- Description of the task: In the data below, the answer is the run of lines from the line containing "<h2>🔥Burndown</h2>" through the line containing "- [HTML](https://developer.mozilla.org/pt-BR/docs/Web/HTML)", both included; print it exactly and nothing else.

- Task data:
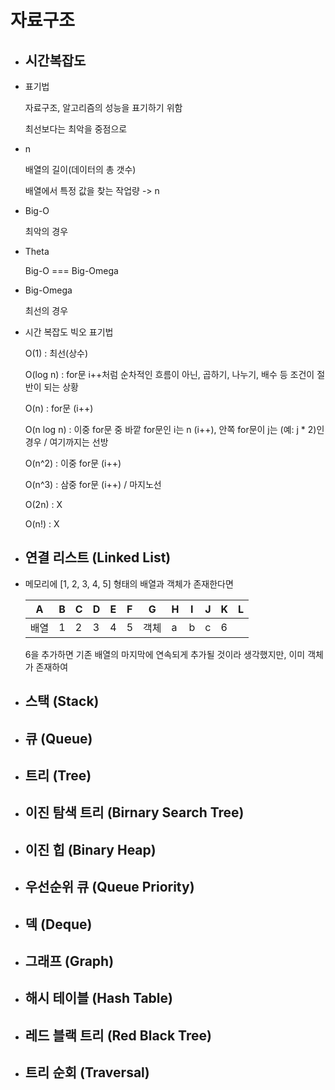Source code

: # 자료구조


+ ## 시간복잡도

+ 표기법
  
  자료구조, 알고리즘의 성능을 표기하기 위함
  
  최선보다는 최악을 중점으로


+ n
  
  배열의 길이(데이터의 총 갯수)
  
  배열에서 특정 값을 찾는 작업량 -> n


+ Big-O
  
  최악의 경우

  
+ Theta
  
  Big-O === Big-Omega

  
+ Big-Omega
  
  최선의 경우


+ 시간 복잡도 빅오 표기법
  
  O(1) : 최선(상수)
  
  O(log n) : for문 i++처럼 순차적인 흐름이 아닌, 곱하기, 나누기, 배수 등 조건이 절반이 되는 상황
  
  O(n) : for문 (i++)
  
  O(n log n) : 이중 for문 중 바깥 for문인 i는 n (i++), 안쪽 for문이 j는 (예: j * 2)인 경우 / 여기까지는 선방

  O(n^2) : 이중 for문 (i++)
  
  O(n^3) : 삼중 for문 (i++) / 마지노선
  
  O(2n) : X
  
  O(n!) : X


+ ## 연결 리스트 (Linked List)

+ 메모리에 [1, 2, 3, 4, 5] 형태의 배열과 객체가 존재한다면
  
  | A | B | C | D | E | F | G | H | I | J | K | L |
  | --- | --- | --- | --- | --- | --- | --- | --- | --- | --- | --- | --- |
  | 배열 | 1 | 2 | 3 | 4 | 5 | 객체 | a | b | c | 6 |   |
  
  6을 추가하면 기존 배열의 마지막에 연속되게 추가될 것이라 생각했지만, 이미 객체가 존재하여 

  
+ ## 스택 (Stack)

+ ## 큐 (Queue)

+ ## 트리 (Tree)

+ ## 이진 탐색 트리 (Birnary Search Tree)

+ ## 이진 힙 (Binary Heap)

+ ## 우선순위 큐 (Queue Priority)

+ ## 덱 (Deque)

+ ## 그래프 (Graph)

+ ## 해시 테이블 (Hash Table)

+ ## 레드 블랙 트리 (Red Black Tree)

+ ## 트리 순회 (Traversal)
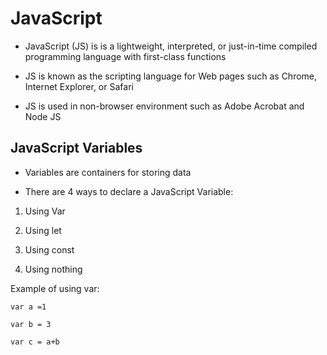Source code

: # JavaScript #

- JavaScript (JS) is is a lightweight, interpreted, or just-in-time compiled programming language with first-class functions

- JS is known as the scripting language for Web pages such as Chrome, Internet Explorer, or Safari

- JS is used in non-browser environment such as Adobe Acrobat and Node JS

## **JavaScript Variables** ##

- Variables are containers for storing data

- There are 4 ways to declare a JavaScript Variable:

1. Using Var

2. Using let

3. Using const

4. Using nothing

Example of using var:

    var a =1

    var b = 3

    var c = a+b
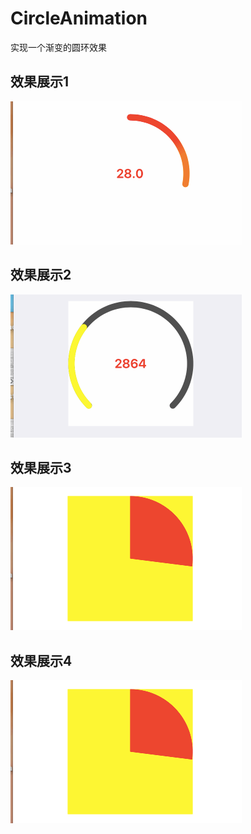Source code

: # CircleAnimation
实现一个渐变的圆环效果

## 效果展示1
![image](https://github.com/zhuzhuxingtianxia/CircleAnimation/blob/master/%E5%BD%95%E5%B1%8F4.gif)

## 效果展示2
![image](https://github.com/zhuzhuxingtianxia/CircleAnimation/blob/master/%E5%BD%95%E5%B1%8F6.gif)

## 效果展示3
![img](https://github.com/zhuzhuxingtianxia/CircleAnimation/blob/master/%E5%BD%95%E5%B1%8F3.gif)

## 效果展示4
![img](https://github.com/zhuzhuxingtianxia/CircleAnimation/blob/master/%E5%BD%95%E5%B1%8F3.gif)
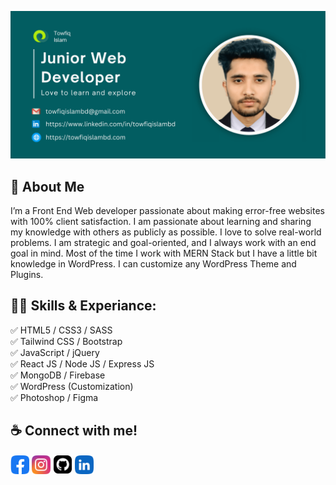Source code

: ![I am a Web Developer](https://github.com/towfiqislambd/towfiqislambd/blob/main/img/github_banner.png)

## 🚀 About Me
I’m a Front End Web developer passionate about making error-free websites with 100% client satisfaction. I am passionate about learning and sharing my knowledge with others as publicly as possible. I love to solve real-world problems. I am strategic and goal-oriented, and I always work with an end goal in mind. Most of the time I work with MERN Stack but I have a little bit knowledge in WordPress. I can customize any WordPress Theme and Plugins.

## 👨‍💻 Skills & Experiance: 
✅ HTML5 / CSS3 / SASS <br> 
✅ Tailwind CSS / Bootstrap <br> 
✅ JavaScript / jQuery <br>
✅ React JS / Node JS / Express JS <br>
✅ MongoDB / Firebase <br>
✅ WordPress (Customization) <br>
✅ Photoshop / Figma

## ☕ Connect with me!
[<img src='https://github.com/towfiqislambd/towfiqislambd/blob/main/img/facebook.png' alt='facebook' height='30'>](https://www.facebook.com/towfiqislambd)  [<img src='https://github.com/towfiqislambd/towfiqislambd/blob/main/img/instagram.png' alt='instagram' height='30'>](https://www.instagram.com/towfiqislambd/) [<img src='https://github.com/towfiqislambd/towfiqislambd/blob/main/img/github.png' alt='github' height='31'>](https://github.com/towfiqislambd) [<img src='https://github.com/towfiqislambd/towfiqislambd/blob/main/img/linkedin.png' alt='linkedin' height='30'>](https://www.linkedin.com/in/towfiqislambd) 
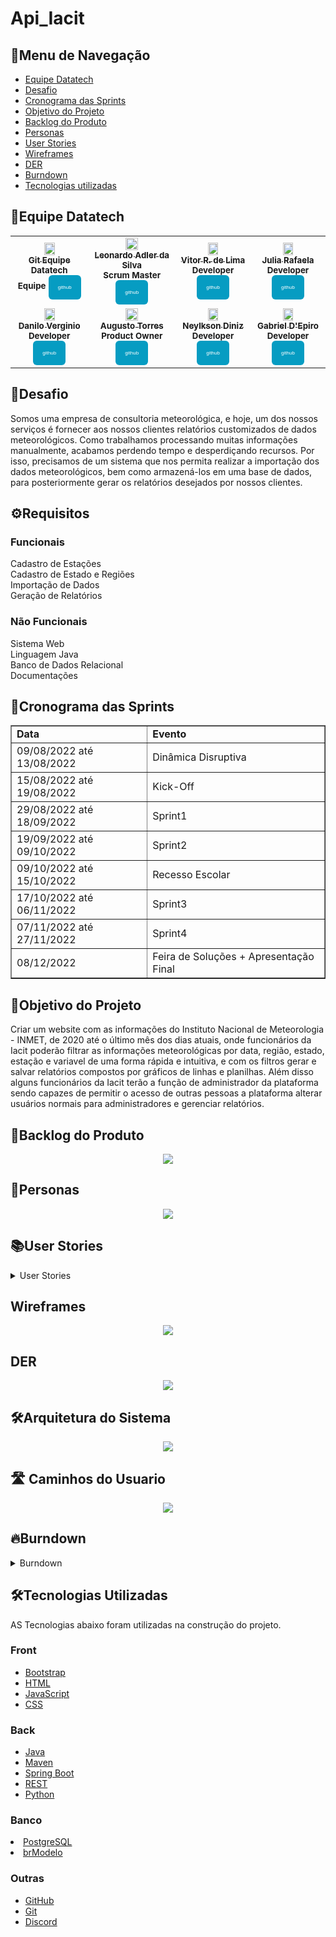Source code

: # Api_Iacit

<h2>📜Menu de Navegação</h2>

- [Equipe Datatech](#equipe-datatech)
- [Desafio](#desafio)
- [Cronograma das Sprints](#cronograma-das-sprints)
- [Objetivo do Projeto](#objetivo-do-projeto)
- [Backlog do Produto](#backlog-do-produto)
- [Personas](#personas)
- [User Stories](#user-stories)
- [Wireframes](#wireframes)
- [DER](#der)
- [Burndown](#burndown)
- [Tecnologias utilizadas](#tecnologias-utilizadas)


</table>
<h2>🎲Equipe Datatech</h2>
<table>
<tr>
<td align="center">

<a href="https://github.com/DatatechOffice">    
<img src="https://avatars.githubusercontent.com/u/100881194?v=4" width = "40%">            
<br />
<sub><b>Git Equipe Datatech</b></sub>
<br />
</a>
<sub><b>Equipe</b></sub>
<sub><b><a href="https://github.com/DatatechOffice"><button style="background: #069cc2; border-radius: 6px; padding: 15px; cursor: pointer; color: #fff; border: none; font-size: 8px;">github</button></a></b></sub> 

<td align="center">

<a href="https://github.com/LeoAdlerr">
<img src="https://avatars.githubusercontent.com/u/88751032?v=4" width = "40%">            
<br />
<sub><b>Leonardo Adler da Silva</b></sub>
<br />
</a>
<sub><b>Scrum Master</b></sub>
<sub><b><a href="https://github.com/LeoAdlerr"><button style="background: #069cc2; border-radius: 6px; padding: 15px; cursor: pointer; color: #fff; border: none; font-size: 8px;">github</button></a></b></sub> 
<td align="center">
    
<a href="https://github.com/VilRL">
<img src="https://avatars.githubusercontent.com/u/56142288?v=4" width = "40%"> 
<br />
<sub><b>Vitor R. de Lima</b></sub>
<br />
</a>
<sub><b>Developer</b></sub>
<sub><b><a href="https://github.com/VilRL"><button style="background: #069cc2; border-radius: 6px; padding: 15px; cursor: pointer; color: #fff; border: none; font-size: 8px;">github</button></a></b></sub> 
<br />
</td>
<td align="center">

<a href="https://github.com/jufaela">
<img src="https://avatars.githubusercontent.com/u/79148564?v=4" width = "40%"> 
<br />
<sub><b>Julia Rafaela</b></sub>
<br />
</a>
<sub><b>Developer</b></sub>
<sub><b><a href="https://github.com/jufaela"><button style="background: #069cc2; border-radius: 6px; padding: 15px; cursor: pointer; color: #fff; border: none; font-size: 8px;">github</button></a></b></sub> 
<br />
</td>
</tr>
<tr>
<td align="center">

<a href="https://github.com/Daniloel">
<img src="https://avatars.githubusercontent.com/u/88066389?v=4" width = "40%"> 
<br />
<sub><b>Danilo Verginio</b></sub>
<br />
</a>
<sub><b>Developer</b></sub>
<sub><b><a href="https://github.com/Daniloel"><button style="background: #069cc2; border-radius: 6px; padding: 15px; cursor: pointer; color: #fff; border: none; font-size: 8px;">github</button></a></b></sub>
<br />
</td>
<td align="center">

<a href="https://github.com/MrZeroLeft">   
<img src="https://avatars.githubusercontent.com/u/77200265?v=4" width = "40%"> 
<br />
<sub><b>Augusto Torres</b></sub>
<br />
</a>
<sub><b>Product Owner</b></sub>
<sub><b><a href="https://github.com/MrZeroLeft"><button style="background: #069cc2; border-radius: 6px; padding: 15px; cursor: pointer; color: #fff; border: none; font-size: 8px;">github</button></a></b></sub>
<br />
</td>

<td align="center">

<a href="https://github.com/NeyDiniz">
<img src="https://avatars.githubusercontent.com/u/80933376?v=4" width = "40%"> 
<br />
<sub><b>Neylkson Diniz</b></sub>
<br /> 
</a>
<sub><b>Developer</b></sub>
<sub><b><a href="https://github.com/NeyDiniz"><button style="background: #069cc2; border-radius: 6px; padding: 15px; cursor: pointer; color: #fff; border: none; font-size: 8px;">github</button></a></b></sub>
<br />
</td>


<td align="center">

<a href="https://github.com/GabrielDepiro">
<img src="https://avatars.githubusercontent.com/u/90358435?v=4" width = "40%"> 
<br />
<sub><b>Gabriel D'Epiro</b></sub>
<br /> 
</a>
<sub><b>Developer</b></sub>
<sub><b><a href="https://github.com/GabrielDepiro"><button style="background: #069cc2; border-radius: 6px; padding: 15px; cursor: pointer; color: #fff; border: none; font-size: 8px;">github</button></a></b></sub>
<br />
</td>

</tr>
</table>


<h2>🧩Desafio</h2>
Somos uma empresa de consultoria meteorológica, e hoje, um dos nossos serviços é fornecer aos nossos clientes relatórios customizados de dados meteorológicos.
Como trabalhamos processando muitas informações manualmente, acabamos perdendo tempo e desperdiçando recursos.
Por isso, precisamos de um sistema que nos permita realizar a importação dos dados meteorológicos, bem como armazená-los em uma base de dados, para posteriormente gerar os relatórios desejados por nossos clientes.


<h2>⚙️Requisitos</h2>
<h3>Funcionais</h3>
Cadastro de Estações <br>
Cadastro de Estado e Regiões <br>
Importação de Dados <br>
Geração de Relatórios <br>

<h3>Não Funcionais</h3>
Sistema Web <br>
Linguagem Java <br>
Banco de Dados Relacional <br>
Documentações <br>


<h2>📄Cronograma das Sprints</h2>
<table border="1">
    <tr>
        <td><b>Data</b></td>
        <td><b>Evento</b></td>  
    </tr>
        <tr>
        <td>09/08/2022 até 13/08/2022</td>
        <td>Dinâmica Disruptiva</td>  
    </tr>
    <tr>
        <td>15/08/2022 até 19/08/2022</td>
        <td>Kick-Off</td>  
    </tr> 
    <tr>
        <td>29/08/2022 até 18/09/2022</td>
        <td>Sprint1 </td>  
    </tr>    
    <tr>
        <td>19/09/2022 até 09/10/2022</td>
        <td>Sprint2</td>  
    </tr>
        <tr>
        <td>09/10/2022 até 15/10/2022</td>
        <td>Recesso Escolar</td>  
    </tr>
    <tr>
        <td>17/10/2022 até 06/11/2022</td>
        <td>Sprint3</td>  
    </tr>   
    <tr>
        <td>07/11/2022 até 27/11/2022</td>
        <td>Sprint4</td>  
    </tr>
    <tr>
        <td>08/12/2022</td>
        <td>Feira de Soluções + Apresentação Final</td>  
    </tr> 
</table>


<h2>🎯Objetivo do Projeto</h2>
Criar um website com as informações do Instituto Nacional de Meteorologia - INMET, de 2020 até o último mês dos dias atuais, onde funcionários da Iacit poderão filtrar as informações meteorológicas por data, região, estado, estação e variavel de uma forma rápida e intuitiva, e com os filtros gerar e salvar relatórios compostos por gráficos de linhas e planilhas. Além disso alguns funcionários da Iacit terão a função de administrador da plataforma sendo capazes de permitir o acesso de outras pessoas a plataforma alterar usuários normais para administradores e gerenciar relatórios.


<h2>📄Backlog do Produto</h2>
<p align="center">
<img src="https://github.com/DatatechOffice/Api_Iacit/blob/Sprint2/Imagens/Cards/Backlog.png">
</p>


<h2>👤Personas</h2>
<p align="center">
<img src="https://github.com/DatatechOffice/Api_Iacit/blob/Sprint2/Imagens/Cards/Personas.png">
</p>


<h2>📚User Stories</h2>
<details>
<summary>User Stories</summary>
<br>
links para mds aqui
</details>


<h2>Wireframes</h2>
<p align="center">
<img src="https://github.com/DatatechOffice/Api_Iacit/blob/Sprint2/Imagens/Wireframe_Home.png">
</p>


<h2>DER</h2>
<p align="center">
<img src="https://github.com/DatatechOffice/Api_Iacit/blob/sprint3_att_banco/Banco/Imagens/Conceitual.png">
</p>


<h2>🛠️Arquitetura do Sistema</h2>
<p align="center">
<img src="https://github.com/DatatechOffice/Api_Iacit/blob/Sprint2/Imagens/Cards/Arquitetura%20do%20Sistema.png">
</p>


<h2> 🛣 Caminhos do Usuario</h2>
<p align="center">
<img src="https://github.com/DatatechOffice/Api_Iacit/blob/Sprint2/Imagens/Cards/Caminhos%20do%20Usuario.png">
</p>


<h2>🔥Burndown</h2>
<details>
<summary>Burndown</summary>
<br>

<h3>Sprint 1</h3>
<p align="center">
<img src="https://github.com/DatatechOffice/Api_Iacit/blob/main/Imagens/Burndown_1.png">
</p>

<br>

<h3>Sprint 2</h3>
<p align="center">
<img src="https://github.com/DatatechOffice/Api_Iacit/blob/Sprint2/Imagens/Burndown_2.png">
</p>

<br>

<h3>Sprint 3</h3>
</details>


<h2>🛠Tecnologias Utilizadas</h2>

AS Tecnologias abaixo foram utilizadas na construção do projeto.
<h3>Front</h3>

- [Bootstrap](https://getbootstrap.com/)
- [HTML](https://developer.mozilla.org/pt-BR/docs/Web/HTML)
- [JavaScript](https://www.javascript.com/)
- [CSS](https://developer.mozilla.org/pt-BR/docs/Web/CSS)

<h3>Back</h3>

- [Java](https://www.java.com/pt-BR/)
- [Maven](https://maven.apache.org/)
- [Spring Boot](https://spring.io/projects/spring-boot/)
- [REST](https://www.redhat.com/pt-br/topics/api/what-is-a-rest-api)
- [Python](https://www.python.org/)

<h3>Banco</h3

- [PostgreSQL](https://www.microsoft.com/pt-br/sql-server/sql-server-downloads)
- [brModelo](https://sourceforge.net/projects/brmodelo/)

<h3>Outras</h3>

- [GitHub](https://github.com/)
- [Git](https://github.com/)
- [Discord](https://discord.com/)
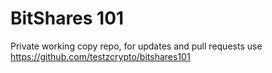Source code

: BitShares 101
=======

Private working copy repo, for updates and pull requests use https://github.com/testzcrypto/bitshares101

- Response to this task:
<h2>🔥Burndown</h2>
<details>
<summary>Burndown</summary>
<br>

<h3>Sprint 1</h3>
<p align="center">
<img src="https://github.com/DatatechOffice/Api_Iacit/blob/main/Imagens/Burndown_1.png">
</p>

<br>

<h3>Sprint 2</h3>
<p align="center">
<img src="https://github.com/DatatechOffice/Api_Iacit/blob/Sprint2/Imagens/Burndown_2.png">
</p>

<br>

<h3>Sprint 3</h3>
</details>


<h2>🛠Tecnologias Utilizadas</h2>

AS Tecnologias abaixo foram utilizadas na construção do projeto.
<h3>Front</h3>

- [Bootstrap](https://getbootstrap.com/)
- [HTML](https://developer.mozilla.org/pt-BR/docs/Web/HTML)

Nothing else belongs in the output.